World Baseball Classic ends
life on earth
George Steinbrenner's enlarging jowls stared from under the headline
that decried we would all die of the bird flu if Major League Baseball players
were allowed to play in the inaugural World Baseball Classic.
Or something like that.
Mainly, owners of major league teams have greeted the notion of players
representing their countries in this new-fangled, dadgum, Olympic-style event
with 15-watt enthusiasm.
In other words, fairly typical of baseball owners throughout the pro game's
13 or 14 decades. Owners have balked and squawked over change for decades.
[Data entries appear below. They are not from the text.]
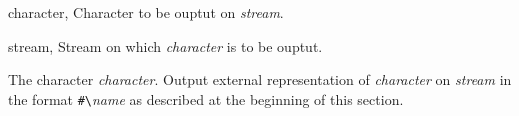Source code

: \begin{optDefinition}
%
\begin{specargs}
    \item[character, \classref{character}] Character to be ouptut on {\em
        stream}.
    \item[stream, \classref{stream}] Stream on which {\em character\/} is to be
    ouptut.
\end{specargs}
%
\result%
The character {\em character}.
%
\remarks%
Output external representation of {\em character\/} on {\em stream\/} in the
format \verb+#\+{\em{}name\/} as described at the beginning of this section.
%
\end{optDefinition}
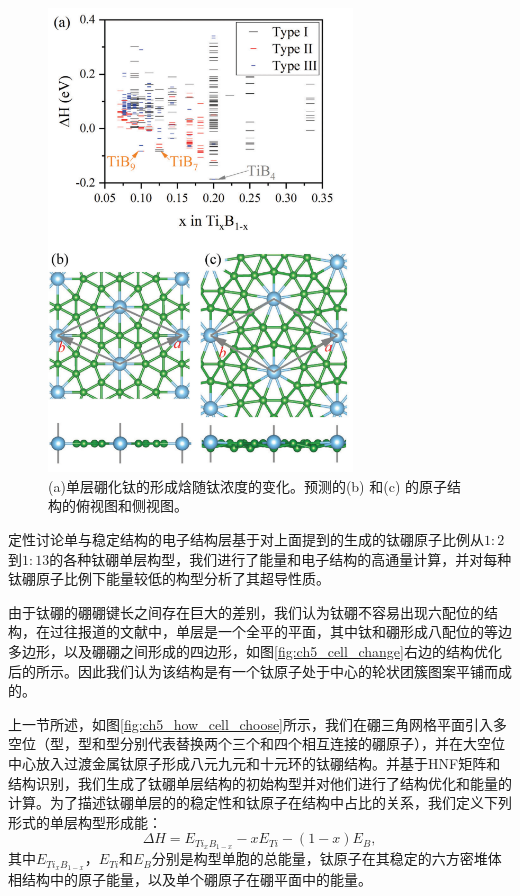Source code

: \begin{figure}
  \includegraphics[width=0.72\textwidth]{figs/ch5_energy_hull.png}
  \centering
  \caption{(a)单层硼化钛的形成焓随钛浓度的变化。预测的(b) 和(c) 的原子结构的俯视图和侧视图。}
  \label{fig:ch5_energy_hull}
\end{figure}

定性讨论单与稳定结构的电子结构层基于对上面提到的生成的钛硼原子比例从$1:2$到$1:13$的各种钛硼单层构型，我们进行了能量和电子结构的高通量计算，并对每种钛硼原子比例下能量较低的构型分析了其超导性质。

由于钛硼的硼硼键长之间存在巨大的差别，我们认为钛硼不容易出现六配位的结构，在过往报道的文献中，单层是一个全平的平面，其中钛和硼形成八配位的等边多边形，以及硼硼之间形成的四边形，如图\ref{fig:ch5_cell_change}右边的结构优化后的所示。因此我们认为该结构是有一个钛原子处于中心的轮状团簇图案平铺而成的。

上一节所述，如图\ref{fig:ch5_how_cell_choose}所示，我们在硼三角网格平面引入多空位（型，型和型分别代表替换两个三个和四个相互连接的硼原子），并在大空位中心放入过渡金属钛原子形成八元九元和十元环的钛硼结构。并基于HNF矩阵和结构识别，我们生成了钛硼单层结构的初始构型并对他们进行了结构优化和能量的计算。为了描述钛硼单层的的稳定性和钛原子在结构中占比的关系，我们定义下列形式的单层构型形成能：
\begin{equation}
  \Delta H = E_{Ti_xB_{1-x}} - xE_{Ti} - (1-x)E_{B},
\end{equation}
其中$E_{Ti_xB_{1-x}}$，$E_{Ti}$和$E_B$分别是构型单胞的总能量，钛原子在其稳定的六方密堆体相结构中的原子能量，以及单个硼原子在硼平面中的能量。

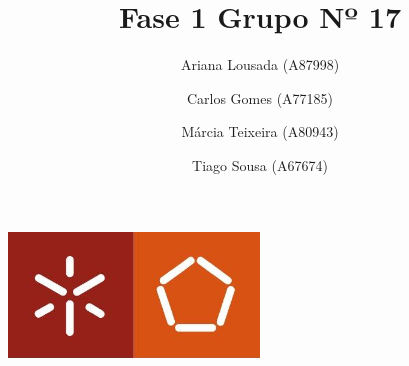 \documentclass[a4paper]{report}
\begin{document}
\title{Fase 1 \break
\large Grupo Nº 17}
\author{Ariana Lousada (A87998) \and Carlos Gomes (A77185) \and Márcia Teixeira (A80943) \and Tiago Sousa (A67674)}

\begin{center}
    \begin{minipage}{0.75\linewidth}
        \centering
        \includegraphics[width=0.5\textwidth]{images/logo.png}\par\vspace{1cm}
        \vspace{1cm}
        \href{https://www.uminho.pt/}
        {\color{black}{\scshape\LARGE Universidade do Minho}}\par\vspace{1cm}
        \href{https://www.di.uminho.pt/}
        {\color{black}{\scshape\Large Departamento de Informática}} \par
        \maketitle
    \end{minipage}
\end{center}
\end{document}
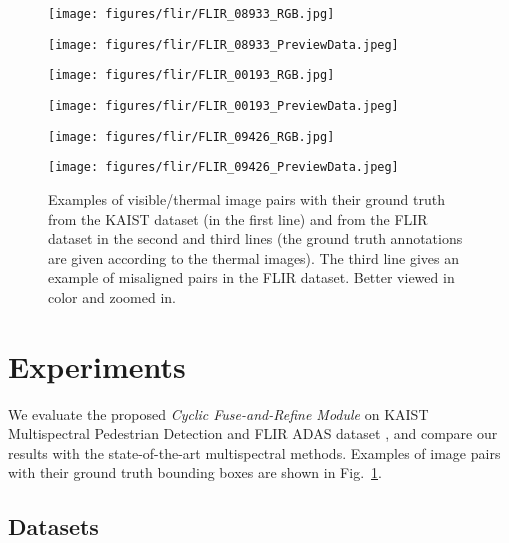 \documentclass{article}
\begin{document}
\begin{figure}[]
\begin{minipage}[b]{.241\linewidth}
\end{minipage}
\begin{minipage}[b]{.241\linewidth}
  \centering
  \centerline{\texttt{[image: figures/flir/FLIR\_08933\_RGB.jpg]}}
\end{minipage}
\begin{minipage}[b]{.241\linewidth}
  \centering
  \centerline{\texttt{[image: figures/flir/FLIR\_08933\_PreviewData.jpeg]}}
\end{minipage}
\begin{minipage}[b]{.241\linewidth}
  \centering
  \centerline{\texttt{[image: figures/flir/FLIR\_00193\_RGB.jpg]}}
\end{minipage}
\begin{minipage}[b]{.241\linewidth}
  \centering
  \centerline{\texttt{[image: figures/flir/FLIR\_00193\_PreviewData.jpeg]}}
\end{minipage}
\begin{minipage}[b]{.241\linewidth}
  \centering
  \centerline{\texttt{[image: figures/flir/FLIR\_09426\_RGB.jpg]}}
\end{minipage}
\begin{minipage}[b]{.241\linewidth}
  \centering
  \centerline{\texttt{[image: figures/flir/FLIR\_09426\_PreviewData.jpeg]}}
\end{minipage}
\caption{Examples of visible/thermal image pairs with their ground truth from the KAIST dataset (in the first line) and from the FLIR dataset in the second and third lines (the ground truth annotations are given according to the thermal images). The third line gives an example of misaligned pairs in the FLIR dataset. 
Better viewed in color and zoomed in.}
\label{fig:example}
\end{figure}

\section{Experiments}
\label{sec:expe}

We evaluate the proposed \textit{Cyclic Fuse-and-Refine Module} on KAIST Multispectral Pedestrian Detection \cite{KAIST} and FLIR ADAS dataset \cite{Flir},
and compare our results with the state-of-the-art multispectral methods. Examples of  image pairs with their ground truth bounding boxes are shown in Fig.~\ref{fig:example}.

\subsection{Datasets}
 
\end{document}
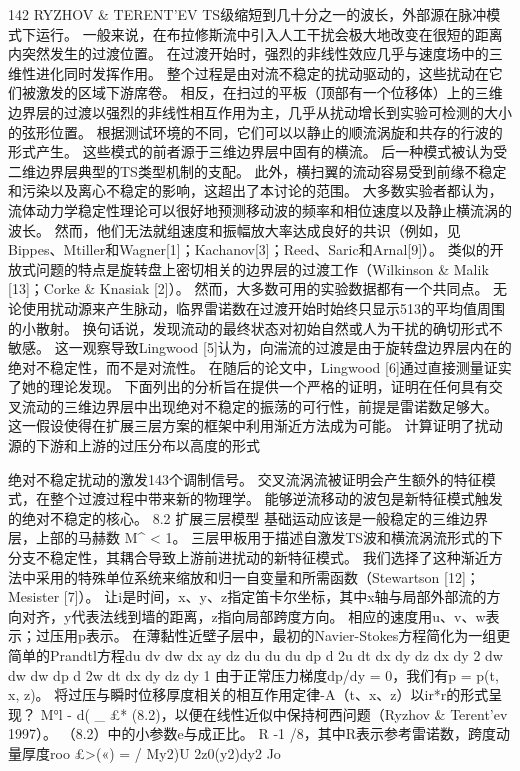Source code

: \documentclass[UTF8,11pt,a4paper,openany,fontset=fandol]{ctexbook}
\begin{document}
142 RYZHOV \& TERENT'EV TS级缩短到几十分之一的波长，外部源在脉冲模式下运行。 一般来说，在布拉修斯流中引入人工干扰会极大地改变在很短的距离内突然发生的过渡位置。 在过渡开始时，强烈的非线性效应几乎与速度场中的三维性进化同时发挥作用。 整个过程是由对流不稳定的扰动驱动的，这些扰动在它们被激发的区域下游席卷。 相反，在扫过的平板（顶部有一个位移体）上的三维边界层的过渡以强烈的非线性相互作用为主，几乎从扰动增长到实验可检测的大小的弦形位置。 根据测试环境的不同，它们可以以静止的顺流涡旋和共存的行波的形式产生。 这些模式的前者源于三维边界层中固有的横流。 后一种模式被认为受二维边界层典型的TS类型机制的支配。 此外，横扫翼的流动容易受到前缘不稳定和污染以及离心不稳定的影响，这超出了本讨论的范围。 大多数实验者都认为，流体动力学稳定性理论可以很好地预测移动波的频率和相位速度以及静止横流涡的波长。 然而，他们无法就组速度和振幅放大率达成良好的共识（例如，见Bippes、Mtiller和Wagner[1]；Kachanov[3]；Reed、Saric和Arnal[9]）。 类似的开放式问题的特点是旋转盘上密切相关的边界层的过渡工作（Wilkinson \& Malik [13]；Corke \& Knasiak [2]）。 然而，大多数可用的实验数据都有一个共同点。 无论使用扰动源来产生脉动，临界雷诺数在过渡开始时始终只显示513的平均值周围的小散射。 换句话说，发现流动的最终状态对初始自然或人为干扰的确切形式不敏感。 这一观察导致Lingwood [5]认为，向湍流的过渡是由于旋转盘边界层内在的绝对不稳定性，而不是对流性。 在随后的论文中，Lingwood [6]通过直接测量证实了她的理论发现。 下面列出的分析旨在提供一个严格的证明，证明在任何具有交叉流动的三维边界层中出现绝对不稳定的振荡的可行性，前提是雷诺数足够大。 这一假设使得在扩展三层方案的框架中利用渐近方法成为可能。 计算证明了扰动源的下游和上游的过压分布以高度的形式

绝对不稳定扰动的激发143个调制信号。 交叉流涡流被证明会产生额外的特征模式，在整个过渡过程中带来新的物理学。 能够逆流移动的波包是新特征模式触发的绝对不稳定的核心。 8.2 扩展三层模型 基础运动应该是一般稳定的三维边界层，上部的马赫数 M\textasciicircum{} < 1。 三层甲板用于描述自激发TS波和横流涡流形式的下分支不稳定性，其耦合导致上游前进扰动的新特征模式。 我们选择了这种渐近方法中采用的特殊单位系统来缩放和归一自变量和所需函数（Stewartson [12]；Mesister [7]）。 让i是时间，x、y、z指定笛卡尔坐标，其中x轴与局部外部流的方向对齐，y代表法线到墙的距离，z指向局部跨度方向。 相应的速度用u、v、w表示；过压用p表示。 在薄黏性近壁子层中，最初的Navier-Stokes方程简化为一组更简单的Prandtl方程du dv dw dx ay dz du du du dp d 2u dt dx dy dz dx dy 2 dw dw dw dp d 2w dt dx dy dz dy 1 由于正常压力梯度dp/dy = 0，我们有p = p(t, x, z)。 将过压与瞬时位移厚度相关的相互作用定律-A（t、x、z）以ir*r的形式呈现？ M°l - d( \_ £* (8.2)，以便在线性近似中保持柯西问题（Ryzhov \& Terent'ev 1997）。 （8.2）中的小参数e与成正比。 R -1 /8，其中R表示参考雷诺数，跨度动量厚度roo £>(«) = / My2)U 2z0(y2)dy2 Jo
\end{document}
Back in 1969, when baseball players were becoming more like doctors and
lawyers and barbers and wood workers -- people who were able to go work in a
lot of different cities rather than be tied down to one city and one owner --
St. Louis Cardinal owner Gussie Busch opened the clubhouse doors to the
press as he addressed his players during spring training.
Busch told the players he certainly "didn't mind" that they were
trying to gain power through representation, but by gosh, the fans had been
writing him letters and and calling him and these fans just were losing their
high regard for the players.
Fans were telling Gussie that the players were getting fat on those
$30,000-a-year contracts, and what about ticket prices? Would they be raised in
order to pay salaries? Gee-wilikers, the fans didn't like that idea, Gussie
said.
Gussie cried a lot about revenue as he spoke with the players. What he never
mentioned was all the parking and concessions money the Cardinals pulled in
never appeared on the books of the St. Louis Cardinals. All that revenue
streamed into the Busch beer empire. That way, it was easier to make it look
like the baseball team was just scraping by.
More than three decades later, player empowerment has failed to kill Major
League Baseball. In fact, one could argue that George Steinbrenner in
particular has been more influential in raising player salaries than free
agency.
Owners even dig in their heels over changes they approve.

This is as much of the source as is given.